** Exercise brief **
Below are the records; copy every line in them that holds the string "modified".

** Data **

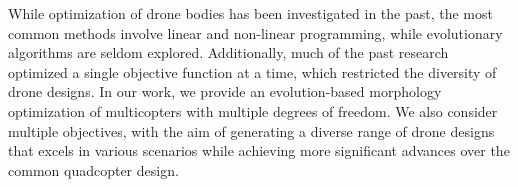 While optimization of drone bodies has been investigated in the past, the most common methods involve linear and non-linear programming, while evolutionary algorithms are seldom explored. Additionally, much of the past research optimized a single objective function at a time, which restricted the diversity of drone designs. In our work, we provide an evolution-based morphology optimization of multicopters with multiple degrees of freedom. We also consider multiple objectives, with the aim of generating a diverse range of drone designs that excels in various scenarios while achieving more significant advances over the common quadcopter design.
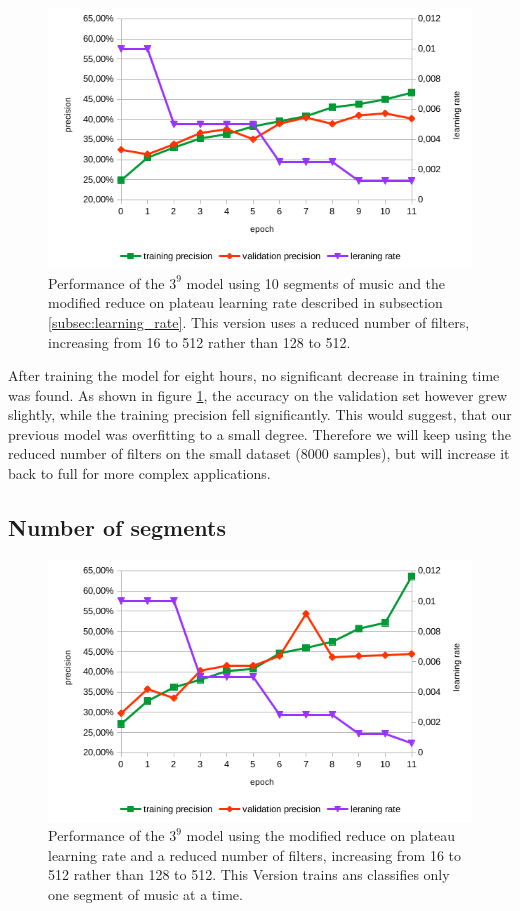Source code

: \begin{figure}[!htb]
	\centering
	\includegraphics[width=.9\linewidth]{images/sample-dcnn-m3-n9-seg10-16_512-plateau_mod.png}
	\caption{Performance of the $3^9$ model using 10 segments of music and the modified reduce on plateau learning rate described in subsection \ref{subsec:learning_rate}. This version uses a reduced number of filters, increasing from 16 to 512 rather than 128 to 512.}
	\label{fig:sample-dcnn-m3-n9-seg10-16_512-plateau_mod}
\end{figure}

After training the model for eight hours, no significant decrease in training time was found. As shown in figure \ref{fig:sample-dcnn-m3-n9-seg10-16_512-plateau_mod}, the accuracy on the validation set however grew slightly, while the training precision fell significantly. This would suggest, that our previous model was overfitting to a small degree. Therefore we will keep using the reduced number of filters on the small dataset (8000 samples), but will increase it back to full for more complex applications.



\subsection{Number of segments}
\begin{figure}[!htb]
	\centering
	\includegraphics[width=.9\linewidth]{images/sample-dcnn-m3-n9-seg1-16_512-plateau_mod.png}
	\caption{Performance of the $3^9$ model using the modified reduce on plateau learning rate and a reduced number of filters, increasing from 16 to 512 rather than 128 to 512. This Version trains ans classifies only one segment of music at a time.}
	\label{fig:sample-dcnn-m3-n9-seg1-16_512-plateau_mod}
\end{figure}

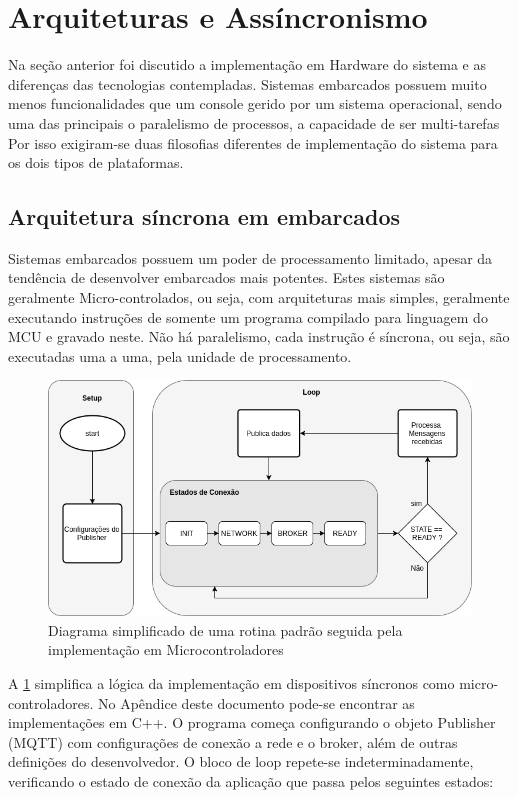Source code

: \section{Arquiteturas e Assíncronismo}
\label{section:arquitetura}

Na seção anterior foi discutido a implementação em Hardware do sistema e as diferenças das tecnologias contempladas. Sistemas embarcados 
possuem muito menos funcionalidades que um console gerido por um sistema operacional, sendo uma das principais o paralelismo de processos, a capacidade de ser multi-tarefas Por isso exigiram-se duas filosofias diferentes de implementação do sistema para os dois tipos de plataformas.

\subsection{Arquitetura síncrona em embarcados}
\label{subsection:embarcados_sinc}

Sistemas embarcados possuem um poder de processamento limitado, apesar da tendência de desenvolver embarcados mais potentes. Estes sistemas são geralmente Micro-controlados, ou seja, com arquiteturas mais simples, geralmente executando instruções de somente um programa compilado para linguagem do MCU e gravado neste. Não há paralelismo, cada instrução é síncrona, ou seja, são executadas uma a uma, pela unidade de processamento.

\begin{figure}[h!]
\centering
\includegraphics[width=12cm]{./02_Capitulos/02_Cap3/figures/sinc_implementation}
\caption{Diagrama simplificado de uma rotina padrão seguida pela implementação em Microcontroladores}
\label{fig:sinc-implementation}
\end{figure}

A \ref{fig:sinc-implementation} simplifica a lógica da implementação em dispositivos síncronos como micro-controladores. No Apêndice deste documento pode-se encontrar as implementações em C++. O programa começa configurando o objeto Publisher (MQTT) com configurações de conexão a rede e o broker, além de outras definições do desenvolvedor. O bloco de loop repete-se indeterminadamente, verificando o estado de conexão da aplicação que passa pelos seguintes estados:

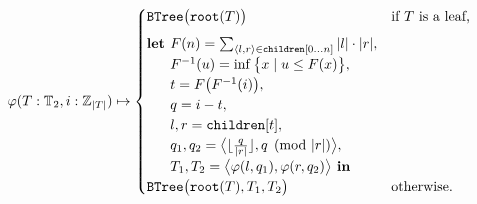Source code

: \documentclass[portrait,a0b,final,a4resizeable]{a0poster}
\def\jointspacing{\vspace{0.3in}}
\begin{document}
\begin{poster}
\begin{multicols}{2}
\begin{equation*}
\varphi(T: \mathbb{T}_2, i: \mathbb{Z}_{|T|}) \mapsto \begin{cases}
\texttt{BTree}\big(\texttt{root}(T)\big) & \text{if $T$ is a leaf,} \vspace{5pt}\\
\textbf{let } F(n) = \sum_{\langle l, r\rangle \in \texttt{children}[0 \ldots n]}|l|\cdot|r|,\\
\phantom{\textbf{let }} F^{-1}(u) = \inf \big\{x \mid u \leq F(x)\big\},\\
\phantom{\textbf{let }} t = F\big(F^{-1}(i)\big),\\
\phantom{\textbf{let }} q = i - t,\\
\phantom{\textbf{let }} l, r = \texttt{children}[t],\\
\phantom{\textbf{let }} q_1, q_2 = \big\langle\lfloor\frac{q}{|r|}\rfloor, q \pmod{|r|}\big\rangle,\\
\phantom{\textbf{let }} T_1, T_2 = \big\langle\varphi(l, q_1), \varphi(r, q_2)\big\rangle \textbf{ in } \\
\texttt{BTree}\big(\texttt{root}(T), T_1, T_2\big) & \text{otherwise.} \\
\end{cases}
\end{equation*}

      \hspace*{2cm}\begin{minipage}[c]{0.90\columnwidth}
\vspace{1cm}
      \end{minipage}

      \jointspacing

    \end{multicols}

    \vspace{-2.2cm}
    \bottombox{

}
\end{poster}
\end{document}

** Answer to the problem **
	\caption{Performance of the $3^9$ model using 10 segments of music and the modified reduce on plateau learning rate described in subsection \ref{subsec:learning_rate}. This version uses a reduced number of filters, increasing from 16 to 512 rather than 128 to 512.}
	\caption{Performance of the $3^9$ model using the modified reduce on plateau learning rate and a reduced number of filters, increasing from 16 to 512 rather than 128 to 512. This Version trains ans classifies only one segment of music at a time.}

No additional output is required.